Mini sermon to myself with a mighty impact



To have a CV like Joseph… not really desirable in the world’s eye but quite something from God’s perspective. The most unfair and awful things happened in his life, yet nowhere do i see any whining, complaining, or losing faith, hope or purpose. Just steadily getting on with life. Actually doing his utmost. No trying to get out of being a slave, no escaping from prison, just rolling up his sleeves and getting the job done. In fact at the end he even said to his brothers “You meant it to harm me, but God meant it for good and to save many lives.” Quite something.

My life hasn’t exactly been moonshine and roses and so i have contemplated Joseph’s a lot. Wondering how he did it. Wondering if he cried himself to sleep? Or bemoaned at the very least his plight to God when no one was about? Could it be that he just forgave and accepted the way things were? 

I think in my mind at times acceptance looked like weakness. You just roll over and die. I am more of the fighter than the roll over type. I believe that if i am still fighting it’s not over. But this morning God showed me that by not accepting things and keeping on fighting it served no purpose - it kept me in turmoil. Not all situations call for fighting. And this is one of them.

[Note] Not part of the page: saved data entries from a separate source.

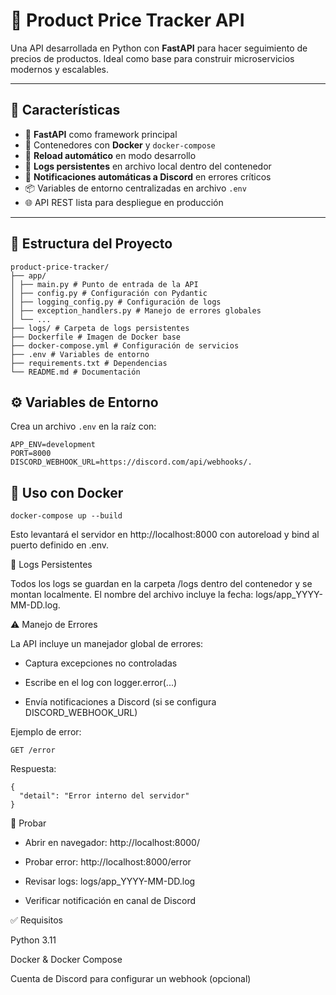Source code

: # 🛒 Product Price Tracker API

Una API desarrollada en Python con **FastAPI** para hacer seguimiento de precios de productos. Ideal como base para construir microservicios modernos y escalables.

---

## 🚀 Características

- 🔧 **FastAPI** como framework principal
- 🐳 Contenedores con **Docker** y `docker-compose`
- 🔁 **Reload automático** en modo desarrollo
- 📄 **Logs persistentes** en archivo local dentro del contenedor
- 📣 **Notificaciones automáticas a Discord** en errores críticos
- 📦 Variables de entorno centralizadas en archivo `.env`
- 🌐 API REST lista para despliegue en producción

---

## 🧱 Estructura del Proyecto
```
product-price-tracker/
├── app/
│ ├── main.py # Punto de entrada de la API
│ ├── config.py # Configuración con Pydantic
│ ├── logging_config.py # Configuración de logs
│ ├── exception_handlers.py # Manejo de errores globales
│ └── ...
├── logs/ # Carpeta de logs persistentes
├── Dockerfile # Imagen de Docker base
├── docker-compose.yml # Configuración de servicios
├── .env # Variables de entorno
├── requirements.txt # Dependencias
└── README.md # Documentación
```
## ⚙️ Variables de Entorno

Crea un archivo `.env` en la raíz con:

```env
APP_ENV=development
PORT=8000
DISCORD_WEBHOOK_URL=https://discord.com/api/webhooks/.
```

## 🐳 Uso con Docker
```
docker-compose up --build
```
Esto levantará el servidor en http://localhost:8000 con autoreload y bind al puerto definido en .env.


📄 Logs Persistentes

Todos los logs se guardan en la carpeta /logs dentro del contenedor y se montan localmente.
El nombre del archivo incluye la fecha: logs/app_YYYY-MM-DD.log.

⚠️ Manejo de Errores

La API incluye un manejador global de errores:

- Captura excepciones no controladas

- Escribe en el log con logger.error(...)

- Envía notificaciones a Discord (si se configura DISCORD_WEBHOOK_URL)

Ejemplo de error:
```error
GET /error
```
Respuesta:
```
{
  "detail": "Error interno del servidor"
}
```
🧪 Probar

- Abrir en navegador: http://localhost:8000/

- Probar error: http://localhost:8000/error

- Revisar logs: logs/app_YYYY-MM-DD.log

- Verificar notificación en canal de Discord

✅ Requisitos

Python 3.11

Docker & Docker Compose

Cuenta de Discord para configurar un webhook (opcional)
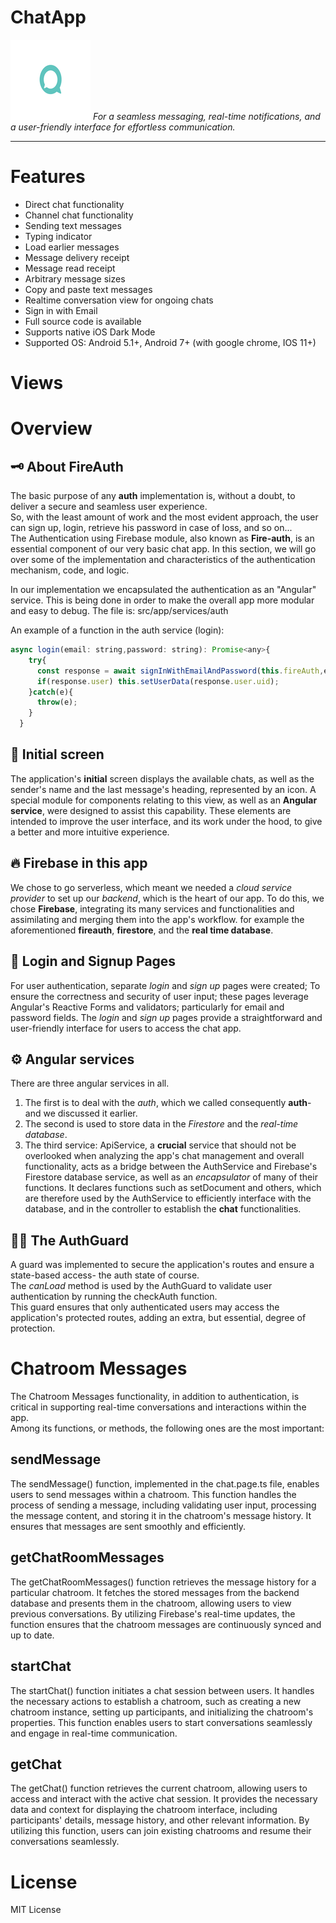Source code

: # ChatApp

![Chat App Icon](AppIcons/Assets.xcassets/AppIcon.appiconset/128.png)
  *For a seamless messaging, real-time notifications, and a user-friendly interface for effortless communication.*

---
# Features
* Direct chat functionality
* Channel chat functionality
* Sending text messages
* Typing indicator
* Load earlier messages
* Message delivery receipt
* Message read receipt
* Arbitrary message sizes
* Copy and paste text messages
* Realtime conversation view for ongoing chats
* Sign in with Email
* Full source code is available
* Supports native iOS Dark Mode
* Supported OS: Android 5.1+, Android 7+ (with google chrome, IOS 11+)

# Views

# Overview
## 🗝️ About FireAuth
The basic purpose of any **auth** implementation is, without a doubt, to deliver a secure and seamless user experience.  
So, with the least amount of work and the most evident approach, the user can sign up, login, retrieve his password in case of loss, and so on...  
The Authentication using Firebase module, also known as **Fire-auth**, is an essential component of our very basic chat app. In this section, we will go over some of the implementation and characteristics of the authentication mechanism, code, and logic.

In our implementation we encapsulated the authentication as an "Angular" service. This is being done in order to make the overall app more modular and easy to debug. The file is: src/app/services/auth

An example of a function in the auth service (login):
```js
async login(email: string,password: string): Promise<any>{
    try{
      const response = await signInWithEmailAndPassword(this.fireAuth,email, password);
      if(response.user) this.setUserData(response.user.uid);
    }catch(e){
      throw(e);
    }
  }
```

## 📱 Initial screen

The application's **initial** screen displays the available chats, as well as the sender's name and the last message's heading, represented by an icon. A special module for components relating to this view, as well as an **Angular service**, were designed to assist this capability. These elements are intended to improve the user interface, and its work under the hood, to give a better and more intuitive experience.

## 🔥 Firebase in this app

We chose to go serverless, which meant we needed a *cloud service provider* to set up our *backend*, which is the heart of our app. To do this, we chose **Firebase**, integrating its many services and functionalities and assimilating and merging them into the app's workflow. for example the aforementioned **fireauth**, **firestore**, and the **real time database**.

## 🚥 Login and Signup Pages

For user authentication, separate *login* and *sign up* pages were created; To ensure the correctness and security of user input; these pages leverage Angular's Reactive Forms and validators; particularly for email and password fields. The *login* and *sign up* pages provide a straightforward and user-friendly interface for users to access the chat app.

## ⚙️ Angular services

There are three angular services in all.
  1. The first is to deal with the *auth*, which we called consequently **auth**- and we discussed it earlier.
  2. The second is used to store data in the *Firestore* and the *real-time database*.
  3. The third service: ApiService, a **crucial** service that should not be overlooked when analyzing the app's chat management and overall functionality, acts as a bridge between the AuthService and Firebase's Firestore database service, as well as an *encapsulator* of many of their functions. It declares functions such as setDocument and others, which are therefore used by the AuthService to efficiently interface with the database, and in the controller to establish the **chat** functionalities.

## 💂‍♂️ The AuthGuard

A guard was implemented to secure the application's routes and ensure a state-based access- the auth state of course.  
The *canLoad* method is used by the AuthGuard to validate user authentication by running the checkAuth function.  
This guard ensures that only authenticated users may access the application's protected routes, adding an extra, but essential, degree of protection.

# Chatroom Messages

The Chatroom Messages functionality, in addition to authentication, is critical in supporting real-time conversations and interactions within the app.  
Among its functions, or methods, the following ones are the most important:

## sendMessage
The sendMessage() function, implemented in the chat.page.ts file, enables users to send messages within a chatroom. This function handles the process of sending a message, including validating user input, processing the message content, and storing it in the chatroom's message history. It ensures that messages are sent smoothly and efficiently.

## getChatRoomMessages
The getChatRoomMessages() function retrieves the message history for a particular chatroom. It fetches the stored messages from the backend database and presents them in the chatroom, allowing users to view previous conversations. By utilizing Firebase's real-time updates, the function ensures that the chatroom messages are continuously synced and up to date.

## startChat
The startChat() function initiates a chat session between users. It handles the necessary actions to establish a chatroom, such as creating a new chatroom instance, setting up participants, and initializing the chatroom's properties. This function enables users to start conversations seamlessly and engage in real-time communication.

## getChat
The getChat() function retrieves the current chatroom, allowing users to access and interact with the active chat session. It provides the necessary data and context for displaying the chatroom interface, including participants' details, message history, and other relevant information. By utilizing this function, users can join existing chatrooms and resume their conversations seamlessly.



# License

MIT License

I am not trying to say don’t fight when that is required, it’s more in my case that I cannot believe this has happened to me. I try to reason it out, asking why, how, when and where. I try to protect myself with denial. I fight the stigma if i do go one way and I fight with the pain if I don’t. 

A long time ago i wrote in a blog and said In acceptance there is peace. And this is where God led me back this morning. I need to stop saying over and over that i cannot believe this is happening to me. It did. And it has. So, forgive. Let go. Accept. Move forward. My next step is to release myself from this torture chamber i have built for myself. Acceptance here is not rolling over and dying, it is a brave act. And i need to move forward. 

I have spent the last 2 months and more so the past 40 days intently working on forgiveness, but everyday something new comes to mind. It is time to accept. To let go. To be free. To trust God.

In a sermon this weekend the pastor was talking about a puzzle. He said sometimes being in pieces has a purpose. And that gives me hope. I am certainly in pieces but God has a purpose. And so I let go and trust my Father. I accept.